Nothing in the listing may be skipped; repeat it all exactly.

- **Dataset records**
————
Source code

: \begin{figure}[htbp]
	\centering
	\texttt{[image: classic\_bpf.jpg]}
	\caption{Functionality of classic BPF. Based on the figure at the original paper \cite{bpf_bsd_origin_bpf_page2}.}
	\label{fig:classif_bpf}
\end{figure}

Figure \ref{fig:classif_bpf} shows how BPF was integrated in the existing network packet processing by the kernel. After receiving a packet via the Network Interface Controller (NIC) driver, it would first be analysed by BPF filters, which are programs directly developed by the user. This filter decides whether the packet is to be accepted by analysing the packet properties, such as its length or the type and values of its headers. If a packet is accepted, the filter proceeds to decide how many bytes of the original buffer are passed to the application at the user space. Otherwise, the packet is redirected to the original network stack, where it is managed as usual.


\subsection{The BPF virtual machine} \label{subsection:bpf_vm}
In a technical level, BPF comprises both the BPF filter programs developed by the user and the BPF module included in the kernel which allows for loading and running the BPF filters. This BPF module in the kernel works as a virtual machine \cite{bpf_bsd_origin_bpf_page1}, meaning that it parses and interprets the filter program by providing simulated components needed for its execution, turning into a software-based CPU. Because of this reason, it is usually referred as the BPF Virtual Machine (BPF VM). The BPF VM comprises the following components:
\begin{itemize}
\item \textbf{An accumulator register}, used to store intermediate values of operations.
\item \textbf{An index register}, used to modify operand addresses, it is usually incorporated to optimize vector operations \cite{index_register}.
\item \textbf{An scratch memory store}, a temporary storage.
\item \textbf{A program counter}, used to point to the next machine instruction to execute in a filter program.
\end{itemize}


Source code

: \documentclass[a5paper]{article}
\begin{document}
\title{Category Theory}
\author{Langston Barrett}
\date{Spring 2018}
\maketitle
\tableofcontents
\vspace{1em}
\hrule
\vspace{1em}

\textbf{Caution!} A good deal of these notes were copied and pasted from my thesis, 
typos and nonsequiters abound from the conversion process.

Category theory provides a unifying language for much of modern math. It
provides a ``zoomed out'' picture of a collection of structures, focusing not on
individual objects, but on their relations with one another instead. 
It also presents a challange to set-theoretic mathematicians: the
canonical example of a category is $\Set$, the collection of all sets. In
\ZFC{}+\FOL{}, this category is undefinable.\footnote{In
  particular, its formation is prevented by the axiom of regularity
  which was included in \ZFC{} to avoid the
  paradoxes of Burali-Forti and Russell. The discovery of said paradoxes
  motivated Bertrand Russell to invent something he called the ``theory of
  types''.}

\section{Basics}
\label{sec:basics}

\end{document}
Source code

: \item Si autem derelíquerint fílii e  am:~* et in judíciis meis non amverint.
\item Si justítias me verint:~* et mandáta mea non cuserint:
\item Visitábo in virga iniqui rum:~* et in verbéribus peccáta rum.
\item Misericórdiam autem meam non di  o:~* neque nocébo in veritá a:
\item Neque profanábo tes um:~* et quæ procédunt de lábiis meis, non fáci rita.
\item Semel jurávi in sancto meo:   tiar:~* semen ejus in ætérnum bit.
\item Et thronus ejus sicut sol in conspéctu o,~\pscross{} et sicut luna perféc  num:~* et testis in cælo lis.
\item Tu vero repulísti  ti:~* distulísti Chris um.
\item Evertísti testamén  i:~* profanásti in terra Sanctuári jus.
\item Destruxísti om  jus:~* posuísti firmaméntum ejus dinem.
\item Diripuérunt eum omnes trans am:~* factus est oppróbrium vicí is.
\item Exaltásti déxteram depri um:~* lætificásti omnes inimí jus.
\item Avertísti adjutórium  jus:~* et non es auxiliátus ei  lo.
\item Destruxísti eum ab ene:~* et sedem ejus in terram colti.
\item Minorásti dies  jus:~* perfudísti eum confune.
————
- **Result for this exercise**
Source code

: \begin{figure}[htbp]
	\centering
	\texttt{[image: classic\_bpf.jpg]}
	\caption{Functionality of classic BPF. Based on the figure at the original paper \cite{bpf_bsd_origin_bpf_page2}.}
	\label{fig:classif_bpf}
\end{figure}

Figure \ref{fig:classif_bpf} shows how BPF was integrated in the existing network packet processing by the kernel. After receiving a packet via the Network Interface Controller (NIC) driver, it would first be analysed by BPF filters, which are programs directly developed by the user. This filter decides whether the packet is to be accepted by analysing the packet properties, such as its length or the type and values of its headers. If a packet is accepted, the filter proceeds to decide how many bytes of the original buffer are passed to the application at the user space. Otherwise, the packet is redirected to the original network stack, where it is managed as usual.


\subsection{The BPF virtual machine} \label{subsection:bpf_vm}
In a technical level, BPF comprises both the BPF filter programs developed by the user and the BPF module included in the kernel which allows for loading and running the BPF filters. This BPF module in the kernel works as a virtual machine \cite{bpf_bsd_origin_bpf_page1}, meaning that it parses and interprets the filter program by providing simulated components needed for its execution, turning into a software-based CPU. Because of this reason, it is usually referred as the BPF Virtual Machine (BPF VM). The BPF VM comprises the following components:
\begin{itemize}
\item \textbf{An accumulator register}, used to store intermediate values of operations.
\item \textbf{An index register}, used to modify operand addresses, it is usually incorporated to optimize vector operations \cite{index_register}.
\item \textbf{An scratch memory store}, a temporary storage.
\item \textbf{A program counter}, used to point to the next machine instruction to execute in a filter program.
\end{itemize}


Source code

: \documentclass[a5paper]{article}
\begin{document}
\title{Category Theory}
\author{Langston Barrett}
\date{Spring 2018}
\maketitle
\tableofcontents
\vspace{1em}
\hrule
\vspace{1em}

\textbf{Caution!} A good deal of these notes were copied and pasted from my thesis, 
typos and nonsequiters abound from the conversion process.

Category theory provides a unifying language for much of modern math. It
provides a ``zoomed out'' picture of a collection of structures, focusing not on
individual objects, but on their relations with one another instead. 
It also presents a challange to set-theoretic mathematicians: the
canonical example of a category is $\Set$, the collection of all sets. In
\ZFC{}+\FOL{}, this category is undefinable.\footnote{In
  particular, its formation is prevented by the axiom of regularity
  which was included in \ZFC{} to avoid the
  paradoxes of Burali-Forti and Russell. The discovery of said paradoxes
  motivated Bertrand Russell to invent something he called the ``theory of
  types''.}

\section{Basics}
\label{sec:basics}

\end{document}
Source code

: \item Si autem derelíquerint fílii e  am:~* et in judíciis meis non amverint.
\item Si justítias me verint:~* et mandáta mea non cuserint:
\item Visitábo in virga iniqui rum:~* et in verbéribus peccáta rum.
\item Misericórdiam autem meam non di  o:~* neque nocébo in veritá a:
\item Neque profanábo tes um:~* et quæ procédunt de lábiis meis, non fáci rita.
\item Semel jurávi in sancto meo:   tiar:~* semen ejus in ætérnum bit.
\item Et thronus ejus sicut sol in conspéctu o,~\pscross{} et sicut luna perféc  num:~* et testis in cælo lis.
\item Tu vero repulísti  ti:~* distulísti Chris um.
\item Evertísti testamén  i:~* profanásti in terra Sanctuári jus.
\item Destruxísti om  jus:~* posuísti firmaméntum ejus dinem.
\item Diripuérunt eum omnes trans am:~* factus est oppróbrium vicí is.
\item Exaltásti déxteram depri um:~* lætificásti omnes inimí jus.
\item Avertísti adjutórium  jus:~* et non es auxiliátus ei  lo.
\item Destruxísti eum ab ene:~* et sedem ejus in terram colti.
\item Minorásti dies  jus:~* perfudísti eum confune.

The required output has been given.